RDF Concepts and Abstract Syntax defines an abstract syntax on which RDF is based, and which serves to link its concrete syntax to its formal semantics. It also includes discussion of key concepts, datatyping, character normalization and handling of IRIs.

Introduction

The Resource Description Framework (RDF) is a framework for representing information in the Web.

This document defines an abstract syntax (a data model) which serves to link all RDF-based languages and specifications, including:

Graph-based Data Model

The core structure of the abstract syntax is a collection of triples, each consisting of a subject, a predicate and an object. A set of such triples is called an RDF graph. This can be illustrated by a node and directed-arc diagram, in which each triple is represented as a node-arc-node link; hence the term “graph”.

image of the RDF triple comprising (subject, predicate, object)

There may be three kinds of nodes in an RDF graph: IRIs, literals, and blank nodes.

Resources and Statements

Any IRI and literal denotes some thing in the universe of discourse. These things are called resources. Anything can be a resource, including physical things, documents, and abstract concepts; the term is synonymous with “entity”. The resource denoted by an IRI is called its referent, and the resource denoted by a literal is called its value. Literals have datatypes that define the range of possible values, such as strings, numbers, and dates. A special kind of literals, language-tagged strings, denote plain-text strings in a natural language.

The assertion of an RDF triple says that some relationship, indicated by the predicate, holds between the resources denoted by the subject and object. This statement corresponding to an RDF triple is known as an RDF statement. The predicate itself is an IRI and denotes a binary relation, also known as a property. (Relations that involve more than two entities can only be indirectly expressed in RDF [[SWBP-N-ARYRELATIONS]].)

The assertion of an RDF graph amounts to asserting all the triples in it, so the meaning of an RDF graph is the conjunction (logical AND) of the statements corresponding to all the triples it contains.
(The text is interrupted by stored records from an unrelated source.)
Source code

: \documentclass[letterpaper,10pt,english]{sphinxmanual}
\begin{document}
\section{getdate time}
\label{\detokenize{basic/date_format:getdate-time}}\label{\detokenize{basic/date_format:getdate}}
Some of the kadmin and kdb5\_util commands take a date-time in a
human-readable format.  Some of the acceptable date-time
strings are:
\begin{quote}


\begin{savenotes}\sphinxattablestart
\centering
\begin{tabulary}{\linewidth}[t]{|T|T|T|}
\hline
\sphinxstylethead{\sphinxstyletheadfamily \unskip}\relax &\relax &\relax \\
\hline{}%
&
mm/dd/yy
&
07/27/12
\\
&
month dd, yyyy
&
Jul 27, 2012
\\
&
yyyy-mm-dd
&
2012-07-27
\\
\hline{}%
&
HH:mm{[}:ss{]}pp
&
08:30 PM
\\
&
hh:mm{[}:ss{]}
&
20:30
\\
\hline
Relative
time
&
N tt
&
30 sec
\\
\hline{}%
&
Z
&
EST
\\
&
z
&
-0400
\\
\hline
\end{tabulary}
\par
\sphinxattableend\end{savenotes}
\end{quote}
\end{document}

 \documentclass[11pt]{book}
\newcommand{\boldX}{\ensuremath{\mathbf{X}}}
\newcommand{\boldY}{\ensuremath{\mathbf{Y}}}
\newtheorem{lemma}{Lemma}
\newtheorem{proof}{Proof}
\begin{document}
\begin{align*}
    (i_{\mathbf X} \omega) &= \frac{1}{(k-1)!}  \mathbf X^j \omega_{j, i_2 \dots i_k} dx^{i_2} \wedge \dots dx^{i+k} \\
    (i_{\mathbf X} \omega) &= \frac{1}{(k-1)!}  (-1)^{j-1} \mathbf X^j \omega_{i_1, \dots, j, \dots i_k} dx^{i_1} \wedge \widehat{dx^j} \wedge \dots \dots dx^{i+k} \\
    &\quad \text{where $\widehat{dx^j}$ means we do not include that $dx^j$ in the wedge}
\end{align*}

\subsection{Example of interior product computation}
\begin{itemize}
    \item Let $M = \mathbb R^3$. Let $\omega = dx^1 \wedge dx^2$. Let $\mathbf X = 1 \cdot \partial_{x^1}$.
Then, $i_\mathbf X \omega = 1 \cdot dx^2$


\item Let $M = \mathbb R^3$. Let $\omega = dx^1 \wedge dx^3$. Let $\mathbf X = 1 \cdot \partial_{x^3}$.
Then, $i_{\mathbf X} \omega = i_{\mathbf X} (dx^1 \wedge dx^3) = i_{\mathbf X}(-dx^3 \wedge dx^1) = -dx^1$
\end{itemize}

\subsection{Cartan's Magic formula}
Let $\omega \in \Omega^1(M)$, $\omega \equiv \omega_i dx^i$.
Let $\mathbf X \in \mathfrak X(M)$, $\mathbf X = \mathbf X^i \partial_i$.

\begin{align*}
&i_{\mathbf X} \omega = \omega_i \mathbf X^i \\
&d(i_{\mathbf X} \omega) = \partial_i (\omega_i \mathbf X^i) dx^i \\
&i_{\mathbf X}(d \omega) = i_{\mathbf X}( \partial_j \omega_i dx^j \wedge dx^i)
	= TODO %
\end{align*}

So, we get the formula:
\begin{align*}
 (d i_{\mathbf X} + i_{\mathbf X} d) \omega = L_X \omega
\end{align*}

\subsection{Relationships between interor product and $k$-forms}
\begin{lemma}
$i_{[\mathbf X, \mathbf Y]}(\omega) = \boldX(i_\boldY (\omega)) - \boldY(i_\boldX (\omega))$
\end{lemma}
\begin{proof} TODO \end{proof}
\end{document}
Statements involving blank nodes say that something with the given relationships exists, without explicitly naming it.

The Referent of an IRI

The resource denoted by an IRI is also called its referent. What exactly is denoted by any given IRI is not defined by this specification. The question is treated in other documents like Architecture of the World Wide Web, Volume One [[WEBARCH]] and Cool URIs for the Semantic Web [[COOLURIS]]. A very brief, informal and partial account follows:

An RDF vocabulary is a collection of IRIs with clearly established referents intended for use in RDF graphs. For example, the IRIs documented in [[RDF-SCHEMA]] are the RDF Schema vocabulary. RDF Schema can itself be used to define and document additional RDF vocabularies. Some such vocabularies are mentioned in the Primer [[RDF-PRIMER]].

It has been suggested that this specification should also define terms such as “namespace”, “namespace IRI”, and “namespace prefix”.

Formal Meaning and Entailment

The idea of meaning in RDF is underpinned by the formal concept of entailment. In brief, an RDF graph A is said to entail another RDF graph B if every possible arrangement of things in the world that makes A true also makes B true. On this basis, if the truth of A is presumed or demonstrated then the truth of B can be inferred. An account of meaning and entailment in RDF, using the formalism of model theory, is given in [[RDF-MT]].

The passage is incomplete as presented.